SciPost Submission Page
Possible Causes of False General Relativity Violations in Gravitational Wave Observations
by Anuradha Gupta, K. G. Arun, Enrico Barausse, Laura Bernard, Emanuele Berti, Sajad A. Bhat, Alessandra Buonanno, Vitor Cardoso, Shun Yin Cheung, Teagan A. Clarke, Sayantani Datta, Arnab Dhani, Jose María Ezquiaga, Ish Gupta, Nir Guttman, Tanja Hinderer, Qian Hu, Justin Janquart, Nathan K. Johnson-McDaniel, Rahul Kashyap, N. V. Krishnendu, Paul D. Lasky, Andrew Lundgren, Elisa Maggio, Parthapratim Mahapatra, Andrea Maselli, Purnima Narayan, Alex B. Nielsen, Laura K. Nuttall, Paolo Pani, Lachlan Passenger, Ethan Payne, Lorenzo Pompili, Luca Reali, Pankaj Saini, Anuradha Samajdar, Shubhanshu Tiwari, Hui Tong, Chris Van Den Broeck, Kent Yagi, Huan Yang, Nicolás Yunes, B. S. Sathyaprakash
Submission summary
Authors (as registered SciPost users): | Anuradha Gupta · Paolo Pani |
Submission information | |
---|---|
Preprint Link: | scipost_202408_00024v2 (pdf) |
Date accepted: | 2024-12-18 |
Date submitted: | 2024-12-08 21:58 |
Submitted by: | Gupta, Anuradha |
Submitted to: | SciPost Physics Community Reports |
Ontological classification | |
---|---|
Academic field: | Physics |
Specialties: |
|
Approaches: | Theoretical, Computational, Phenomenological, Observational |
Abstract
General relativity (GR) has proven to be a highly successful theory of gravity since its inception. The theory has thrivingly passed numerous experimental tests, predominantly in weak gravity, low relative speeds, and linear regimes, but also in the strong-field and very low-speed regimes with binary pulsars. Observable gravitational waves (GWs) originate from regions of spacetime where gravity is extremely strong, making them a unique tool for testing GR, in previously inaccessible regions of large curvature, relativistic speeds, and strong gravity. Since their first detection, GWs have been extensively used to test GR, but no deviations have been found so far. Given GR's tremendous success in explaining current astronomical observations and laboratory experiments, accepting any deviation from it requires a very high level of statistical confidence and consistency of the deviation across GW sources. In this paper, we compile a comprehensive list of potential causes that can lead to a false identification of a GR violation in standard tests of GR on data from current and future ground-based GW detectors. These causes include detector noise, signal overlaps, gaps in the data, detector calibration, source model inaccuracy, missing physics in the source and in the underlying environment model, source misidentification, and mismodeling of the astrophysical population. We also provide a rough estimate of when each of these causes will become important for tests of GR for different detector sensitivities. We argue that each of these causes should be thoroughly investigated, quantified, and ruled out before claiming a GR violation in GW observations.

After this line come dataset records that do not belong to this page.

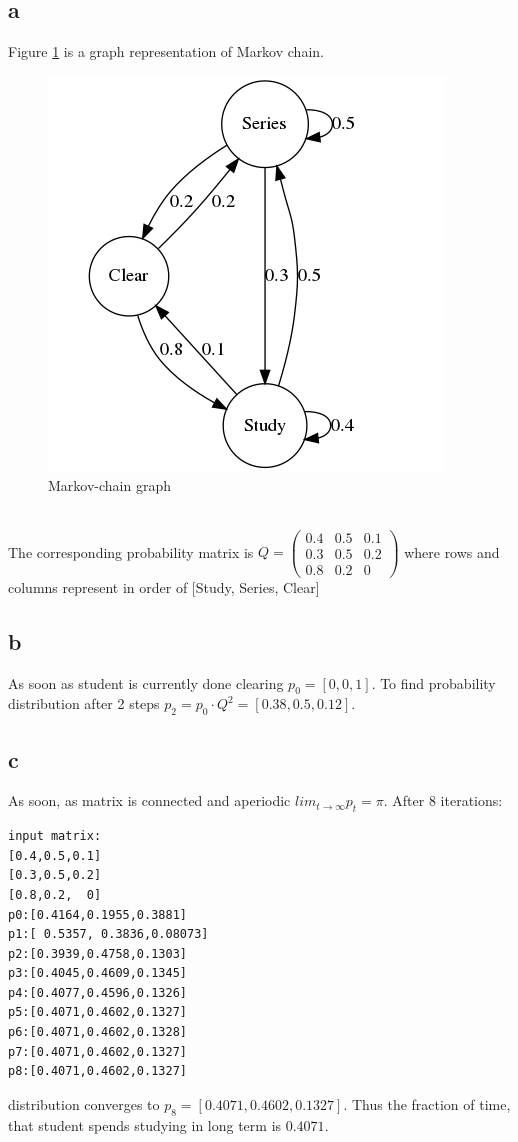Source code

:\subsection*{a}
Figure \ref{fig:MC} is a graph representation of Markov chain.\\
\begin{figure}[h!]
	\centering
	\includegraphics[width=0.5\linewidth]{task5-graph.png}
	\caption{Markov-chain graph}
	\label{fig:MC}
\end{figure}\\
The corresponding probability matrix is $Q = 
\begin{pmatrix}
	0.4 & 0.5 & 0.1 \\
	0.3 & 0.5 & 0.2 \\
	0.8 & 0.2 & 0
\end{pmatrix}
$
where rows and columns represent in order of [Study, Series, Clear]
\subsection*{b}
As soon as student is currently done clearing $p_0 = [0, 0, 1]$. To find probability distribution after 2 steps
$p_2 = p_0\cdot Q^2 = [0.38, 0.5, 0.12]$. 
\subsection*{c}
As soon, as matrix is connected and aperiodic $lim_{t\to \infty}p_t = \pi$. After 8 iterations:
\begin{verbatim}
input matrix:
[0.4,0.5,0.1]
[0.3,0.5,0.2]
[0.8,0.2,  0]
p0:[0.4164,0.1955,0.3881]
p1:[ 0.5357, 0.3836,0.08073]
p2:[0.3939,0.4758,0.1303]
p3:[0.4045,0.4609,0.1345]
p4:[0.4077,0.4596,0.1326]
p5:[0.4071,0.4602,0.1327]
p6:[0.4071,0.4602,0.1328]
p7:[0.4071,0.4602,0.1327]
p8:[0.4071,0.4602,0.1327]
\end{verbatim}
distribution converges to $p_8 = [0.4071,0.4602,0.1327]$. Thus the fraction of time, that student spends studying in long term is $0.4071$.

Author comments upon resubmission
We thank the referee for carefully going through our paper and providing detailed and valuable suggestions to improve its presentation. We have addressed each of the referee’s comments and made changes (in blue text) to the draft wherever appropriate. Please find our response to the referee below.
Best,
Authors
List of changes
• In Sec. 2.1, it would be helpful if the authors could include examples of both instrumental and environmental sources of non-stationarity. Additionally, they mention that these effects should not impact searches for massive binary black holes but could influence neutron star analyses. I wonder whether future subsolar searches with experiments like the Einstein Telescope and Cosmic Explorer might also be affected by these effects.
We have added examples of sources of non-stationary noise. Though there is no concrete study on the effect of non-stationary on subsolar mass binary searches, one would expect that they will also be affected due to their long duration in the sensitivity band of next-generation GW detectors. We have added a sentence in this regard.

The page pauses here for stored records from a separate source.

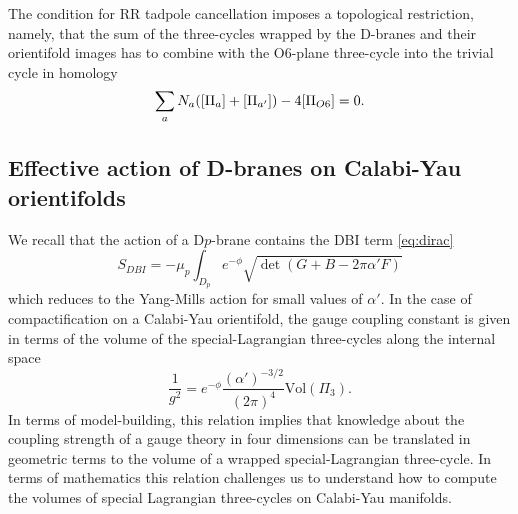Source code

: The condition for RR tadpole cancellation imposes a topological restriction, namely, 
that the sum of the three-cycles wrapped by the D-branes and their orientifold images
has to combine with the O$6$-plane three-cycle into the trivial cycle in homology
\begin{equation}
  \sum_a N_a \qty([\Pi_a] + [\Pi_{a'}]) - 4 [\Pi_{O6}]=0.
\end{equation}

\subsection{Effective action of D-branes on Calabi-Yau orientifolds}
We recall that the action of a D$p$-brane contains the DBI term \eqref{eq:dirac}
\begin{equation}
  S_{DBI} = -\mu_p \int_{D_p} e^{-\phi}\sqrt{\det (G+B-2\pi \alpha' F)}
\end{equation}
which reduces to the Yang-Mills action for small values of $\alpha'$.
In the case of compactification on a Calabi-Yau orientifold, the gauge coupling  constant is given
in terms of the volume of the special-Lagrangian three-cycles along the internal space
\begin{equation}
  \frac{1}{g^2}=e^{-\phi}\frac{(\alpha')^{-3/2}}{(2\pi)^{4}}\mathrm{Vol}(\Pi_{3}).
\end{equation}
In terms of model-building, this relation implies that knowledge about the coupling strength of a gauge theory in four dimensions can be translated in geometric terms to the volume of a wrapped special-Lagrangian three-cycle.
In terms of mathematics this relation challenges us to understand how to compute the volumes of special Lagrangian three-cycles on Calabi-Yau manifolds.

• In Sec. 2.2, they comment that glitches exhibit characteristics similar to CBC signals with extreme mass ratios and large spins. Do they have a physical understanding of such similarity?
We have added an explanation of this similarity (as provided in Ashton et al.) after that sentence. Since mass ratios considered in Ashton et al. (10.1088/1361-6382/ac8094) are not unequal enough to be really counted as "extreme" (though the authors do use this word), we have replaced “extreme” with “large” in Sec. 2.2 and in "Precession and Higher-order Modes" paragraph of Sec. 5.2.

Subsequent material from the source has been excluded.